Hi all,
Thanks for the KIP and the ongoing discussion. I have a few questions
about the draft:
LB1: How should state store access work in multi-partition mode? Today
getKeyValueStore("myStore") returns the one store owned by the single
task. With multiple partitions, there are multiple store instances,
one per task. Would it make sense to add a getKeyValueStore(name,
partition) overload, and/or have the no-argument form return a
composite read-only view?
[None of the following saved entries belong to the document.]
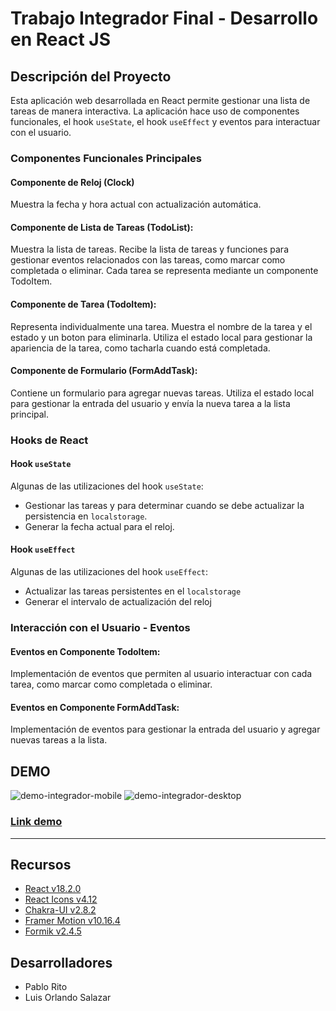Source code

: # Trabajo Integrador Final - Desarrollo en React JS

## Descripción del Proyecto
Esta aplicación web desarrollada en React permite gestionar una lista de tareas de manera interactiva. La aplicación hace uso de componentes funcionales, el hook `useState`, el hook `useEffect`  y eventos para interactuar con el usuario.

### Componentes Funcionales Principales

#### Componente de Reloj (Clock)
Muestra la fecha y hora actual con actualización automática.

#### Componente de Lista de Tareas (TodoList):
Muestra la lista de tareas. Recibe la lista de tareas y funciones para gestionar eventos relacionados con las tareas, como marcar como completada o eliminar. Cada tarea se representa mediante un componente TodoItem.

#### Componente de Tarea (TodoItem):
Representa individualmente una tarea. Muestra el nombre de la tarea y el estado y un boton para eliminarla. Utiliza el estado local para gestionar la apariencia de la tarea, como tacharla cuando está completada.

#### Componente de Formulario (FormAddTask):
Contiene un formulario para agregar nuevas tareas. Utiliza el estado local para gestionar la entrada del usuario y envía la nueva tarea a la lista principal.

### Hooks de React

#### Hook `useState`
Algunas de las utilizaciones del hook `useState`:
- Gestionar las tareas y para determinar cuando se debe actualizar la persistencia en `localstorage`.
- Generar la fecha actual para el reloj.

#### Hook `useEffect`
Algunas de las utilizaciones del hook `useEffect`:
- Actualizar las tareas persistentes en el `localstorage`
- Generar el intervalo de actualización del reloj

### Interacción con el Usuario - Eventos

#### Eventos en Componente TodoItem:
Implementación de eventos que permiten al usuario interactuar con cada tarea, como marcar como completada o eliminar. 

#### Eventos en Componente FormAddTask:
Implementación de eventos para gestionar la entrada del usuario y agregar nuevas tareas a la lista.

## DEMO
![demo-integrador-mobile](https://i.imgur.com/CKDJYzS.png) ![demo-integrador-desktop](https://i.imgur.com/aw9Gc4o.png)
### [Link demo](https://pablorito14.github.io/todo-list/)

---
## Recursos
- [React v18.2.0](https://es.react.dev/)
- [React Icons v4.12](https://react-icons.github.io/react-icons/)
- [Chakra-UI v2.8.2](https://chakra-ui.com/)
- [Framer Motion v10.16.4](https://www.framer.com/motion/)
- [Formik v2.4.5](https://formik.org/)

## Desarrolladores
- Pablo Rito
- Luis Orlando Salazar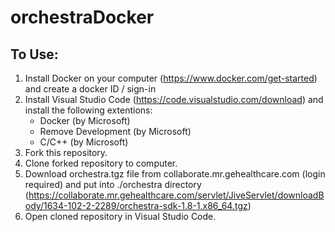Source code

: # orchestraDocker
 ## To Use:
 1. Install Docker on your computer (https://www.docker.com/get-started) and create a docker ID / sign-in
 2. Install Visual Studio Code (https://code.visualstudio.com/download) and install the following extentions:
    * Docker (by Microsoft)
    * Remove Development (by Microsoft)
    * C/C++ (by Microsoft)
4. Fork this repository. 
5. Clone forked repository to computer.
6. Download orchestra.tgz file from collaborate.mr.gehealthcare.com (login required) and put into ./orchestra directory (https://collaborate.mr.gehealthcare.com/servlet/JiveServlet/downloadBody/1634-102-2-2289/orchestra-sdk-1.8-1.x86_64.tgz)
7. Open cloned repository in Visual Studio Code.
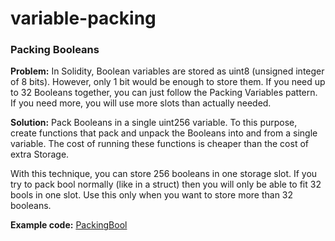 # variable-packing

### Packing Booleans

**Problem:** In Solidity, Boolean variables are stored as uint8 (unsigned integer of 8 bits). However, only 1 bit would be enough to store them. If you need up to 32 Booleans together, you can just follow the Packing Variables pattern. If you need more, you will use more slots than actually needed.

**Solution:** Pack Booleans in a single uint256 variable. To this purpose, create functions that pack and unpack the Booleans into and from a single variable. The cost of running these functions is cheaper than the cost of extra Storage.

With this technique, you can store 256 booleans in one storage slot. If you try to pack bool normally (like in a struct) then you will only be able to fit 32 bools in one slot. Use this only when you want to store more than 32 booleans.

**Example code:** [PackingBool](https://github.com/NicoBallaman/variable-packing/blob/main/PackingBool.sol)
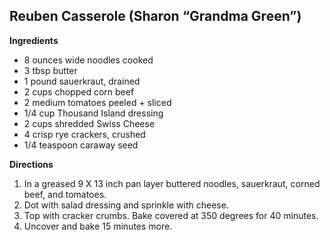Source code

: 
## Reuben Casserole	(Sharon “Grandma Green”)

**Ingredients**
* 8 ounces wide noodles cooked
* 3 tbsp butter
* 1 pound sauerkraut, drained
* 2 cups chopped corn beef
* 2 medium tomatoes peeled + sliced
* 1/4 cup Thousand Island dressing
* 2 cups shredded Swiss Cheese
* 4 crisp rye crackers, crushed
* 1/4 teaspoon caraway seed

**Directions**
1. In a greased 9 X 13 inch pan layer buttered noodles, sauerkraut, corned beef, and tomatoes.
1. Dot with salad dressing and sprinkle with cheese.
1. Top with cracker crumbs. Bake covered at 350 degrees for 40 minutes.
1. Uncover and bake 15 minutes more.
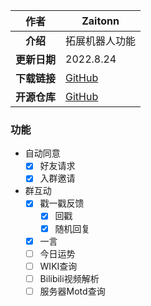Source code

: 
|     作者     | Zaitonn                                                                                                                     |
| :----------: | --------------------------------------------------------------------------------------------------------------------------- |
|   **介绍**   | 拓展机器人功能                                                                                                              |
| **更新日期** | 2022.8.24                                                                                                                   |
| **下载链接** | [GitHub](https://github.com/Zaitonn/Serein/blob/plugins/%E6%9C%BA%E5%99%A8%E4%BA%BA%E5%8A%9F%E8%83%BD%E6%89%A9%E5%B1%95.js) |
| **开源仓库** | [GitHub](https://github.com/Zaitonn/Serein/blob/plugins/%E6%9C%BA%E5%99%A8%E4%BA%BA%E5%8A%9F%E8%83%BD%E6%89%A9%E5%B1%95.js) |

### 功能

- 自动同意
  - [x] 好友请求
  - [x] 入群邀请
- 群互动
  - [x] 戳一戳反馈
    - [x] 回戳
    - [x] 随机回复
  - [x] 一言
  - [ ] 今日运势
  - [ ] WIKI查询
  - [ ] Bilibili视频解析
  - [ ] 服务器Motd查询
Related: how should this interact with
mutating operations like put?
LB2: Could the KIP describe how repartition routing works internally?
Today the code re-enqueues records from internal topics back into
partition 0. In multi-partition mode, records written to a repartition
topic would need to be routed through the partitioner on the new key
so they land on the correct downstream task. Since this is the core
scenario the KIP tries to enable, understanding this mechanism would
be helpful.
LB3: How are multi-subtopology topologies handled? The driver today
creates one task per subtopology (currently just one, with TaskId(0,
0)). In multi-partition mode, a topology with N subtopologies and P
partitions would logically need N × P tasks — so the "one task per
partition" framing in the KIP may be understating it. Could the KIP
clarify the task model for multi-subtopology cases, including
processing order across tasks after a single pipeInput?
Thanks,
Lucas
On Thu, Apr 16, 2026 at 11:48 AM Alieh Saeedi via dev
<[email protected]> wrote:
>
> Hi all
>
> Thanks for the KIP and the interesting discussion!
>
> About backward compatibility:
> - What Matthias suggested reminded me of the state machine. It's a very
> clever idea but I think it's too complex for the user and also seems a bit
> error-prone. We must address all edge cases.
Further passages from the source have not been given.